Every shot matters.
Over the course of a season, PGA Tour players will remind us that they need to just go out and “play one shot at a time,” and afterward might lament that they “left a few out there,” and that throughout the day there were a couple of “loose shots” or “lapses in concentration” and, well, if a few more putts had fallen, “it could have been a really low round.”
Normally, that’s just players-speak during a 72-hole tournament, a convenient and clichéd response when a voice recorder is stuffed in their face.
Not this week.
Entering the season-ending Children’s Miracle Network Classic, the final stop on the PGA Tour schedule, only $7,318 separates Nos. 123-127 on the money list. Yes, just $7,318 – the difference between grinding and pure glee, between the Web.com and PGA Tours, between Q-School and courtesy cars. That blade-of-Bermuda grass thin.
Maybe every shot really does matter.
So, with a tip of the cap to Golf Channel’s research department, here are the bubble boys who wish they really could have those one or two shots back – the guys who actually did leave a few out there:
No. 124 Rod Pampling ($620,893 in 25 starts): Remember the Farmers Insurance Open? Quick summary: Kyle Stanley collapses, Brandt Snedeker steals the title. Well, in the second round at Torrey Pines, Pampling missed a par putt from just outside 4 feet. He eventually shot 75 that day.

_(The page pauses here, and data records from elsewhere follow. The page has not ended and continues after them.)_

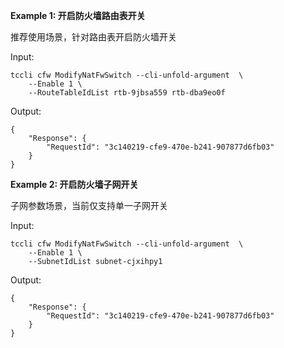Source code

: **Example 1: 开启防火墙路由表开关**

推荐使用场景，针对路由表开启防火墙开关

Input: 

```
tccli cfw ModifyNatFwSwitch --cli-unfold-argument  \
    --Enable 1 \
    --RouteTableIdList rtb-9jbsa559 rtb-dba9eo0f
```

Output: 
```
{
    "Response": {
        "RequestId": "3c140219-cfe9-470e-b241-907877d6fb03"
    }
}
```

**Example 2: 开启防火墙子网开关**

子网参数场景，当前仅支持单一子网开关

Input: 

```
tccli cfw ModifyNatFwSwitch --cli-unfold-argument  \
    --Enable 1 \
    --SubnetIdList subnet-cjxihpy1
```

Output: 
```
{
    "Response": {
        "RequestId": "3c140219-cfe9-470e-b241-907877d6fb03"
    }
}
```

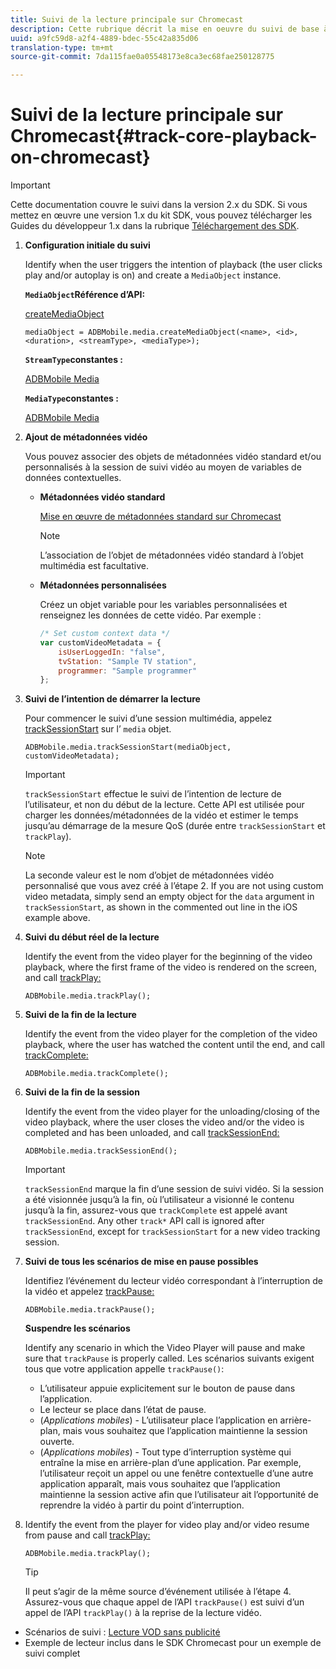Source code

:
 ```yaml
---
title: Suivi de la lecture principale sur Chromecast
description: Cette rubrique décrit la mise en oeuvre du suivi de base à l’aide du SDK Media sur Chromecast.
uuid: a9fc59d8-a2f4-4889-bdec-55c42a835d06
translation-type: tm+mt
source-git-commit: 7da115fae0a05548173e8ca3ec68fae250128775

---
```



# Suivi de la lecture principale sur Chromecast{#track-core-playback-on-chromecast}

>[!IMPORTANT]
>
>Cette documentation couvre le suivi dans la version 2.x du SDK. Si vous mettez en œuvre une version 1.x du kit SDK, vous pouvez télécharger les Guides du développeur 1.x dans la rubrique [Téléchargement des SDK](/help/sdk-implement/download-sdks.md).

1. **Configuration initiale du suivi**

   Identify when the user triggers the intention of playback (the user clicks play and/or autoplay is on) and create a `MediaObject` instance.

   **`MediaObject`Référence d’API:**

   [createMediaObject](https://adobe-marketing-cloud.github.io/media-sdks/reference/chromecast/ADBMobile.media.html#.createMediaObject)

   ```
   mediaObject = ADBMobile.media.createMediaObject(<name>, <id>, <duration>, <streamType>, <mediaType>); 
   ```

   **`StreamType`constantes :**

   [ADBMobile Media](https://adobe-marketing-cloud.github.io/media-sdks/reference/chromecast/ADBMobile.media.html#.StreamType)

   **`MediaType`constantes :**

   [ADBMobile Media](https://adobe-marketing-cloud.github.io/media-sdks/reference/chromecast/ADBMobile.media.html#.MediaType)

1. **Ajout de métadonnées vidéo**

   Vous pouvez associer des objets de métadonnées vidéo standard et/ou personnalisés à la session de suivi vidéo au moyen de variables de données contextuelles.

   * **Métadonnées vidéo standard**

      [Mise en œuvre de métadonnées standard sur Chromecast](/help/sdk-implement/track-av-playback/impl-std-metadata/impl-std-metadata-chromecast.md)

      >[!NOTE]
      >
      >L’association de l’objet de métadonnées vidéo standard à l’objet multimédia est facultative.

   * **Métadonnées personnalisées**

      Créez un objet variable pour les variables personnalisées et renseignez les données de cette vidéo. Par exemple :

      ```js
      /* Set custom context data */ 
      var customVideoMetadata = { 
          isUserLoggedIn: "false", 
          tvStation: "Sample TV station", 
          programmer: "Sample programmer" 
      };
      ```

1. **Suivi de l’intention de démarrer la lecture**

   Pour commencer le suivi d’une session multimédia, appelez [trackSessionStart](https://adobe-marketing-cloud.github.io/media-sdks/reference/chromecast/ADBMobile.media.html#.trackSessionStart) sur l’ `media` objet.

   ```
   ADBMobile.media.trackSessionStart(mediaObject, customVideoMetadata);
   ```

   >[!IMPORTANT]
   >
   >`trackSessionStart` effectue le suivi de l’intention de lecture de l’utilisateur, et non du début de la lecture. Cette API est utilisée pour charger les données/métadonnées de la vidéo et estimer le temps jusqu’au démarrage de la mesure QoS (durée entre `trackSessionStart` et `trackPlay`).

   >[!NOTE]
   >
   >La seconde valeur est le nom d’objet de métadonnées vidéo personnalisé que vous avez créé à l’étape 2. If you are not using custom video metadata, simply send an empty object for the `data` argument in `trackSessionStart`, as shown in the commented out line in the iOS example above.

1. **Suivi du début réel de la lecture**

   Identify the event from the video player for the beginning of the video playback, where the first frame of the video is rendered on the screen, and call [trackPlay:](https://adobe-marketing-cloud.github.io/media-sdks/reference/chromecast/ADBMobile.media.html#.trackPlay)

   ```
   ADBMobile.media.trackPlay();
   ```

1. **Suivi de la fin de la lecture**

   Identify the event from the video player for the completion of the video playback, where the user has watched the content until the end, and call [trackComplete:](https://adobe-marketing-cloud.github.io/media-sdks/reference/chromecast/ADBMobile.media.html#.trackComplete)

   ```
   ADBMobile.media.trackComplete();
   ```

1. **Suivi de la fin de la session**

   Identify the event from the video player for the unloading/closing of the video playback, where the user closes the video and/or the video is completed and has been unloaded, and call [trackSessionEnd:](https://adobe-marketing-cloud.github.io/media-sdks/reference/chromecast/ADBMobile.media.html#.trackSessionEnd)

   ```
   ADBMobile.media.trackSessionEnd();
   ```

   >[!IMPORTANT]
   >
   >`trackSessionEnd` marque la fin d’une session de suivi vidéo. Si la session a été visionnée jusqu’à la fin, où l’utilisateur a visionné le contenu jusqu’à la fin, assurez-vous que `trackComplete` est appelé avant `trackSessionEnd`. Any other `track*` API call is ignored after `trackSessionEnd`, except for `trackSessionStart` for a new video tracking session.

1. **Suivi de tous les scénarios de mise en pause possibles**

   Identifiez l’événement du lecteur vidéo correspondant à l’interruption de la vidéo et appelez [trackPause:](https://adobe-marketing-cloud.github.io/media-sdks/reference/chromecast/ADBMobile.media.html#.trackPause)

   ```
   ADBMobile.media.trackPause();
   ```

   **Suspendre les scénarios**

   Identify any scenario in which the Video Player will pause and make sure that `trackPause` is properly called. Les scénarios suivants exigent tous que votre application appelle `trackPause()`:

   * L’utilisateur appuie explicitement sur le bouton de pause dans l’application.
   * Le lecteur se place dans l’état de pause.
   * (*Applications mobiles*) - L’utilisateur place l’application en arrière-plan, mais vous souhaitez que l’application maintienne la session ouverte.
   * (*Applications mobiles*) - Tout type d’interruption système qui entraîne la mise en arrière-plan d’une application. Par exemple, l’utilisateur reçoit un appel ou une fenêtre contextuelle d’une autre application apparaît, mais vous souhaitez que l’application maintienne la session active afin que l’utilisateur ait l’opportunité de reprendre la vidéo à partir du point d’interruption.

1. Identify the event from the player for video play and/or video resume from pause and call [trackPlay:](https://adobe-marketing-cloud.github.io/media-sdks/reference/chromecast/ADBMobile.media.html#.trackComplete)

   ```
   ADBMobile.media.trackPlay();
   ```

   >[!TIP]
   >
   >Il peut s’agir de la même source d’événement utilisée à l’étape 4. Assurez-vous que chaque appel de l’API `trackPause()` est suivi d’un appel de l’API `trackPlay()` à la reprise de la lecture vidéo.

* Scénarios de suivi : [Lecture VOD sans publicité](/help/sdk-implement/tracking-scenarios/vod-no-intrs-details.md)
* Exemple de lecteur inclus dans le SDK Chromecast pour un exemple de suivi complet

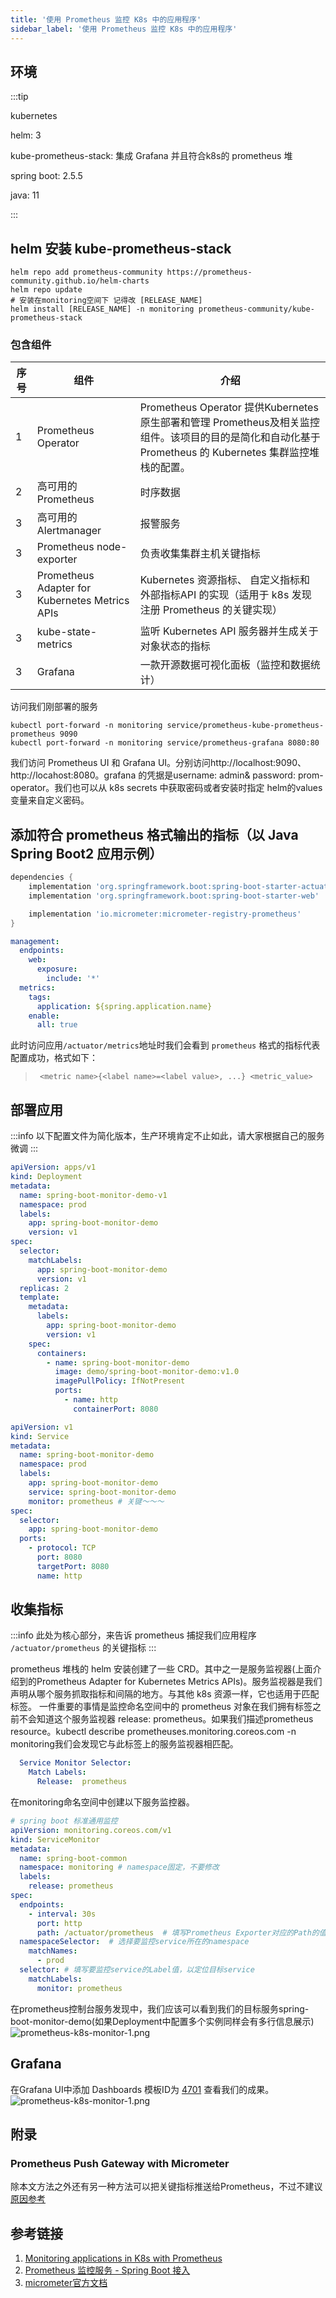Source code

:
 ```yaml
---
title: '使用 Prometheus 监控 K8s 中的应用程序'
sidebar_label: '使用 Prometheus 监控 K8s 中的应用程序'
---
```

## 环境

:::tip

kubernetes

helm: 3

kube-prometheus-stack: 集成 Grafana 并且符合k8s的 prometheus 堆

spring boot: 2.5.5

java: 11

:::

## helm 安装 kube-prometheus-stack

```shell
helm repo add prometheus-community https://prometheus-community.github.io/helm-charts
helm repo update
# 安装在monitoring空间下 记得改 [RELEASE_NAME]
helm install [RELEASE_NAME] -n monitoring prometheus-community/kube-prometheus-stack
```

### 包含组件
| 序号   | 组件  | 介绍  |
|  ----  | ----  | ----  |
|   1    | Prometheus Operator |    Prometheus Operator 提供Kubernetes原生部署和管理 Prometheus及相关监控组件。该项目的目的是简化和自动化基于 Prometheus 的 Kubernetes 集群监控堆栈的配置。   |
|   2    | 高可用的 Prometheus |    时序数据   |
|   3    | 高可用的 Alertmanager |    报警服务   |
|   3    | Prometheus node-exporter |  负责收集集群主机关键指标     |
|   3    | Prometheus Adapter for Kubernetes Metrics APIs |    Kubernetes 资源指标、 自定义指标和 外部指标API 的实现（适用于 k8s 发现注册 Prometheus 的关键实现）   |
|   3    | kube-state-metrics |    监听 Kubernetes API 服务器并生成关于对象状态的指标   |
|   3    | Grafana |    一款开源数据可视化面板（监控和数据统计）   |

访问我们刚部署的服务

```shell
kubectl port-forward -n monitoring service/prometheus-kube-prometheus-prometheus 9090
kubectl port-forward -n monitoring service/prometheus-grafana 8080:80
```

我们访问 Prometheus UI 和 Grafana UI。分别访问http://localhost:9090、http://locahost:8080。grafana 的凭据是username: admin& password: prom-operator。我们也可以从 k8s secrets 中获取密码或者安装时指定 helm的values变量来自定义密码。

## 添加符合 prometheus 格式输出的指标（以 Java Spring Boot2 应用示例）

```groovy title="build.gradle"
dependencies {
	implementation 'org.springframework.boot:spring-boot-starter-actuator'
	implementation 'org.springframework.boot:spring-boot-starter-web'

	implementation 'io.micrometer:micrometer-registry-prometheus'
}
```

```yaml title="application.yml"
management:
  endpoints:
    web:
      exposure:
        include: '*'
  metrics:
    tags:
      application: ${spring.application.name}
    enable:
      all: true
```

此时访问应用`/actuator/metrics`地址时我们会看到 `prometheus` 格式的指标代表配置成功，格式如下：

>  ` <metric name>{<label name>=<label value>, ...} <metric_value>` 

## 部署应用

:::info
以下配置文件为简化版本，生产环境肯定不止如此，请大家根据自己的服务微调
:::

```yaml title="deployment.yaml"
apiVersion: apps/v1
kind: Deployment
metadata:
  name: spring-boot-monitor-demo-v1
  namespace: prod
  labels:
    app: spring-boot-monitor-demo
    version: v1
spec:
  selector:
    matchLabels:
      app: spring-boot-monitor-demo
      version: v1
  replicas: 2
  template:
    metadata:
      labels:
        app: spring-boot-monitor-demo
        version: v1
    spec:
      containers:
        - name: spring-boot-monitor-demo
          image: demo/spring-boot-monitor-demo:v1.0
          imagePullPolicy: IfNotPresent
          ports:
            - name: http
              containerPort: 8080
```

```yaml title="service.yaml"
apiVersion: v1
kind: Service
metadata:
  name: spring-boot-monitor-demo
  namespace: prod
  labels:
    app: spring-boot-monitor-demo
    service: spring-boot-monitor-demo
    monitor: prometheus # 关键～～～
spec:
  selector:
    app: spring-boot-monitor-demo
  ports:
    - protocol: TCP
      port: 8080
      targetPort: 8080
      name: http 
```

## 收集指标

:::info
此处为核心部分，来告诉 prometheus 捕捉我们应用程序 `/actuator/prometheus` 的关键指标
:::

prometheus 堆栈的 helm 安装创建了一些 CRD。其中之一是服务监视器(上面介绍到的Prometheus Adapter for Kubernetes Metrics APIs)。服务监视器是我们声明从哪个服务抓取指标和间隔的地方。与其他 k8s 资源一样，它也适用于匹配标签。
一件重要的事情是监控命名空间中的 prometheus 对象在我们拥有标签之前不会知道这个服务监视器 release: prometheus。如果我们描述prometheus resource。kubectl describe prometheuses.monitoring.coreos.com -n monitoring我们会发现它与此标签上的服务监视器相匹配。

```yaml
  Service Monitor Selector:
    Match Labels:
      Release:  prometheus
```

在monitoring命名空间中创建以下服务监控器。
```yaml
# spring boot 标准通用监控
apiVersion: monitoring.coreos.com/v1
kind: ServiceMonitor
metadata:
  name: spring-boot-common
  namespace: monitoring # namespace固定，不要修改
  labels:
    release: prometheus
spec:
  endpoints:
    - interval: 30s
      port: http
      path: /actuator/prometheus  # 填写Prometheus Exporter对应的Path的值，不填默认/metrics
  namespaceSelector:  # 选择要监控service所在的namespace
    matchNames:
      - prod
  selector: # 填写要监控service的Label值，以定位目标service
    matchLabels:
      monitor: prometheus
```
在prometheus控制台服务发现中，我们应该可以看到我们的目标服务spring-boot-monitor-demo(如果Deployment中配置多个实例同样会有多行信息展示)
![prometheus-k8s-monitor-1.png](../assets/kubernetes/prometheus-k8s-monitor-1.png)

## Grafana

在Grafana UI中添加 Dashboards 模板ID为 [4701](https://grafana.com/grafana/dashboards/4701) 查看我们的成果。
![prometheus-k8s-monitor-1.png](../assets/kubernetes/prometheus-k8s-monitor-2.png)

## 附录

### Prometheus Push Gateway with Micrometer
除本文方法之外还有另一种方法可以把关键指标推送给Prometheus，不过不建议 [原因参考](https://prometheus.io/docs/practices/pushing/#should-i-be-using-the-pushgateway)

## 参考链接

1. [Monitoring applications in K8s with Prometheus](https://iamonkar.dev/prometheus-k8s/)
2. [Prometheus 监控服务 - Spring Boot 接入](https://cloud.tencent.com/document/product/1416/56031)
3. [micrometer官方文档](https://micrometer.io/docs)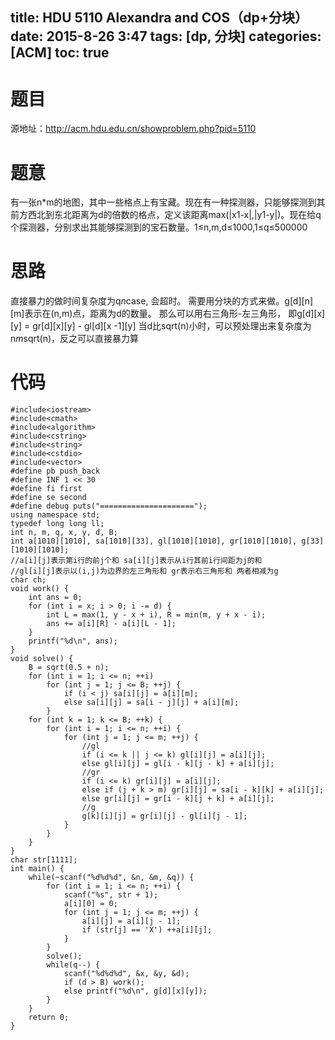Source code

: title: HDU 5110 Alexandra and COS（dp+分块）
date: 2015-8-26 3:47
tags: [dp, 分块]
categories: [ACM]
toc: true
---
# 题目	
源地址：http://acm.hdu.edu.cn/showproblem.php?pid=5110

# 题意
有一张n*m的地图，其中一些格点上有宝藏。现在有一种探测器，只能够探测到其前方西北到东北距离为d的倍数的格点，定义该距离max(|x1-x|,|y1-y|)。现在给q个探测器，分别求出其能够探测到的宝石数量。1≤n,m,d≤1000,1≤q≤500000

# 思路
直接暴力的做时间复杂度为q*n*case, 会超时。
需要用分块的方式来做。g[d][n][m]表示在(n,m)点，距离为d的数量。
那么可以用右三角形-左三角形， 即g[d][x][y] = gr[d][x][y] - gl[d][x -1][y]
当d比sqrt(n)小时，可以预处理出来复杂度为n*m*sqrt(n)，反之可以直接暴力算

<!--more-->

# 代码
```
#include<iostream>
#include<cmath>
#include<algorithm>
#include<cstring>
#include<string>
#include<cstdio>
#include<vector>
#define pb push_back
#define INF 1 << 30
#define fi first
#define se second
#define debug puts("=====================");
using namespace std;
typedef long long ll;
int n, m, q, x, y, d, B;
int a[1010][1010], sa[1010][33], gl[1010][1010], gr[1010][1010], g[33][1010][1010];
//a[i][j]表示第i行的前j个和 sa[i][j]表示从i行其前i行间距为j的和
//gl[i][j]表示以(i,j)为边界的左三角形和 gr表示右三角形和 两者相减为g
char ch;
void work() {
    int ans = 0;
    for (int i = x; i > 0; i -= d) {
        int L = max(1, y - x + i), R = min(m, y + x - i);
        ans += a[i][R] - a[i][L - 1];
    }
    printf("%d\n", ans);
}
void solve() {
    B = sqrt(0.5 + n);
    for (int i = 1; i <= n; ++i)
        for (int j = 1; j <= B; ++j) {
            if (i < j) sa[i][j] = a[i][m];
            else sa[i][j] = sa[i - j][j] + a[i][m];
        }
    for (int k = 1; k <= B; ++k) {
        for (int i = 1; i <= n; ++i) {
            for (int j = 1; j <= m; ++j) {
                //gl
                if (i <= k || j <= k) gl[i][j] = a[i][j];
                else gl[i][j] = gl[i - k][j - k] + a[i][j];
                //gr
                if (i <= k) gr[i][j] = a[i][j];
                else if (j + k > m) gr[i][j] = sa[i - k][k] + a[i][j];
                else gr[i][j] = gr[i - k][j + k] + a[i][j];
                //g
                g[k][i][j] = gr[i][j] - gl[i][j - 1];
            }
        }
    }
}
char str[1111];
int main() {
    while(~scanf("%d%d%d", &n, &m, &q)) {
        for (int i = 1; i <= n; ++i) {
            scanf("%s", str + 1);
            a[i][0] = 0;
            for (int j = 1; j <= m; ++j) {
                a[i][j] = a[i][j - 1];
                if (str[j] == 'X') ++a[i][j];
            }
        }
        solve();
        while(q--) {
            scanf("%d%d%d", &x, &y, &d);
            if (d > B) work();
            else printf("%d\n", g[d][x][y]);
        }
    }
    return 0;
}
```

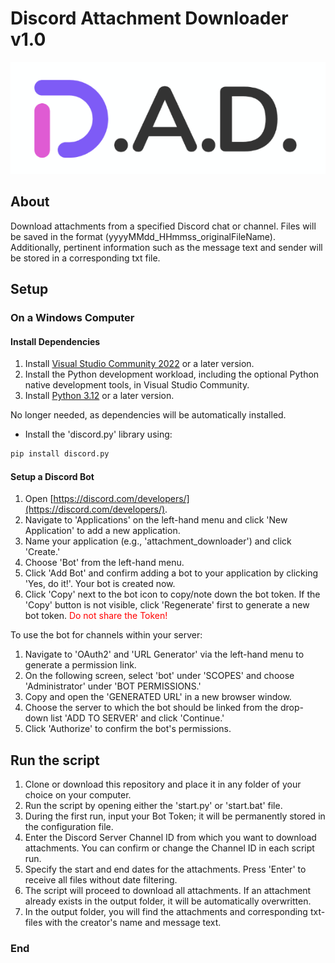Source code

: # Discord Attachment Downloader v1.0

![](https://github.com/BD202009/Discord-Attachment-Downloader/blob/main/logo/dad-logo.png)

## About

Download attachments from a specified Discord chat or channel. Files will be saved in the format (yyyyMMdd_HHmmss_originalFileName). Additionally, pertinent information such as the message text and sender will be stored in a corresponding txt file.


## Setup

### On a Windows Computer

#### Install Dependencies

1. Install [Visual Studio Community 2022](https://visualstudio.microsoft.com/de/downloads/ "Visual Studio Community") or a later version.
2. Install the Python development workload, including the optional Python native development tools, in Visual Studio Community.
3. Install [Python 3.12](https://www.python.org/downloads/ "Python 3.12") or a later version.

No longer needed, as dependencies will be automatically installed.
- Install the 'discord.py' library using: 
```bash 
pip install discord.py
```

#### Setup a Discord Bot

1. Open [https://discord.com/developers/](https://discord.com/developers/).
2. Navigate to 'Applications' on the left-hand menu and click 'New Application' to add a new application.
3. Name your application (e.g., 'attachment_downloader') and click 'Create.'
4. Choose 'Bot' from the left-hand menu.
5. Click 'Add Bot' and confirm adding a bot to your application by clicking 'Yes, do it!'. Your bot is created now.
6. Click 'Copy' next to the bot icon to copy/note down the bot token. If the 'Copy' button is not visible, click 'Regenerate' first to generate a new bot token.
<span style="color:red;">Do not share the Token!</span>

To use the bot for channels within your server:
1. Navigate to 'OAuth2' and 'URL Generator' via the left-hand menu to generate a permission link.
2. On the following screen, select 'bot' under 'SCOPES' and choose 'Administrator' under 'BOT PERMISSIONS.'
3. Copy and open the 'GENERATED URL' in a new browser window.
4. Choose the server to which the bot should be linked from the drop-down list 'ADD TO SERVER' and click 'Continue.'
5. Click 'Authorize' to confirm the bot's permissions.


## Run the script
1. Clone or download this repository and place it in any folder of your choice on your computer.
2. Run the script by opening either the 'start.py' or 'start.bat' file.
3. During the first run, input your Bot Token; it will be permanently stored in the configuration file.
4. Enter the Discord Server Channel ID from which you want to download attachments. You can confirm or change the Channel ID in each script run.
5. Specify the start and end dates for the attachments. Press 'Enter' to receive all files without date filtering.
6. The script will proceed to download all attachments. If an attachment already exists in the output folder, it will be automatically overwritten.
7. In the output folder, you will find the attachments and corresponding txt-files with the creator's name and message text.



### End

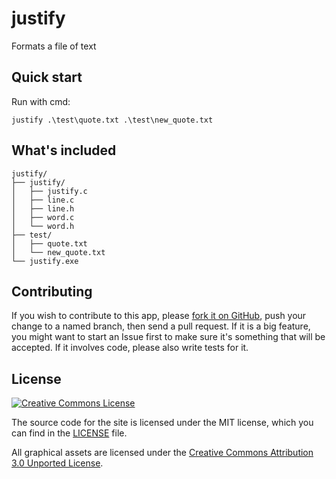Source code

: # justify
Formats a file of text

## Quick start

Run with cmd:

`justify .\test\quote.txt .\test\new_quote.txt`

## What's included

```
justify/
├── justify/
│   ├── justify.c
│   ├── line.c
│   ├── line.h
│   ├── word.c
│   └── word.h
├── test/
│   ├── quote.txt
│   └── new_quote.txt
└── justify.exe
```

## Contributing

If you wish to contribute to this app, please [fork it on GitHub](https://github.com/ishxiao/justify), push your
change to a named branch, then send a pull request. If it is a big feature,
you might want to start an Issue first to make sure it's something that will
be accepted.  If it involves code, please also write tests for it.

## License

<a rel="license" href="http://creativecommons.org/licenses/by-nc/3.0/">
    <img alt="Creative Commons License" style="border-width:0" src="http://i.creativecommons.org/l/by-nc/3.0/88x31.png" />
</a>

The source code for the site is licensed under the MIT license, which you can find in
the [LICENSE](https://github.com/ishxiao/justify/blob/master/LICENSE) file.

All graphical assets are licensed under the
[Creative Commons Attribution 3.0 Unported License](https://creativecommons.org/licenses/by/3.0/).
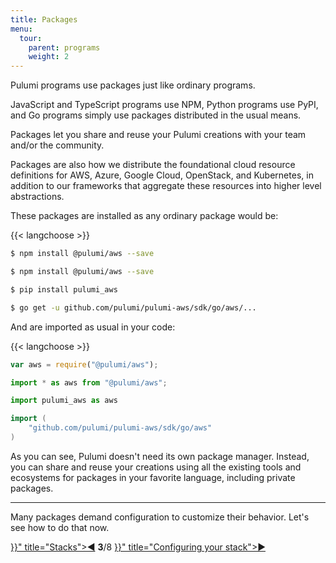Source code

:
 ```yaml
---
title: Packages
menu:
  tour:
    parent: programs
    weight: 2
---
```


Pulumi programs use packages just like ordinary programs.

JavaScript and TypeScript programs use NPM, Python programs use PyPI, and Go programs simply use packages distributed
in the usual means.

Packages let you share and reuse your Pulumi creations with your team and/or the community.

Packages are also how we distribute the foundational cloud resource definitions for AWS, Azure, Google Cloud, OpenStack,
and Kubernetes, in addition to our frameworks that aggregate these resources into higher level abstractions.

These packages are installed as any ordinary package would be:

{{< langchoose >}}

<div class="language-prologue-javascript"></div>

```bash
$ npm install @pulumi/aws --save
```

<div class="language-prologue-typescript"></div>

```bash
$ npm install @pulumi/aws --save
```

<div class="language-prologue-python"></div>

```bash
$ pip install pulumi_aws
```

<div class="language-prologue-go"></div>

```bash
$ go get -u github.com/pulumi/pulumi-aws/sdk/go/aws/...
```

And are imported as usual in your code:

{{< langchoose >}}

```javascript
var aws = require("@pulumi/aws");
```

```typescript
import * as aws from "@pulumi/aws";
```

```python
import pulumi_aws as aws
```

```go
import (
    "github.com/pulumi/pulumi-aws/sdk/go/aws"
)
```

As you can see, Pulumi doesn't need its own package manager.  Instead, you can share and reuse your creations
using all the existing tools and ecosystems for packages in your favorite language, including private packages.

***

Many packages demand configuration to customize their behavior.  Let's see how to do that now.

<div class="tour-nav">
    <a class="tour-button enabled" href="{{< relref "programs-stacks.md" >}}" title="Stacks">◀</a>
    <span class="tour-index"><strong>3</strong>/8</span>
    <a class="tour-button enabled" href="{{< relref "programs-configuring.md" >}}" title="Configuring your stack">▶</a>
</div>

It seemed innocuous at the time, of course, but had he made that putt, had he shot 74, he would have earned $201,000 instead of $162,000 (T-8) that week. It was the 43-year-old’s first and only top 10 of the season, and just his third in the past three years.
Why is that a big deal? Because that extra $39,000 he could have earned in San Diego would have provided him more of a cushion over No. 125 entering this week’s season finale – from just less than $1,000 to more than $40,000. This time of year, that slight bump makes a huge difference.
No. 125 Billy Mayfair ($619,961 in 27 starts): The 46-year-old’s best tournament of the year was the RBC Heritage, where he shot 67-69 on the weekend to finish T-4. His next-best finish in 2012 was a T-12 in the Mayakoba Classic, an event played opposite the WGC-Cadillac Championship, so the $250,000 paycheck went a long way.
But on the final day at Hilton Head, Kevin Stadler made an 8-foot birdie putt on the 18th hole that dropped Mayfair into a share of fourth place. Had Mayfair finished alone in fourth, he would have earned $22,800 more and would sit in 123th place on the money list entering the Disney event. Thanks a lot, Stads.
No. 127 Gary Christian ($616,457 in 27 events): His first year on Tour could eventually be marred by two miscues about a month apart.
First, let’s go to the 15th hole at TPC River Highlands, host of the Travelers Championship. In the third round, Christian rinsed his tee shot on the short par 4 en route to a double bogey. (The other three rounds, he made two birdies and a par on that hole.) Had Christian not found the water with that tee shot – had the 41-year-old just made par! – he would have finished 11th, not 18th, and earned $51,600 more that week.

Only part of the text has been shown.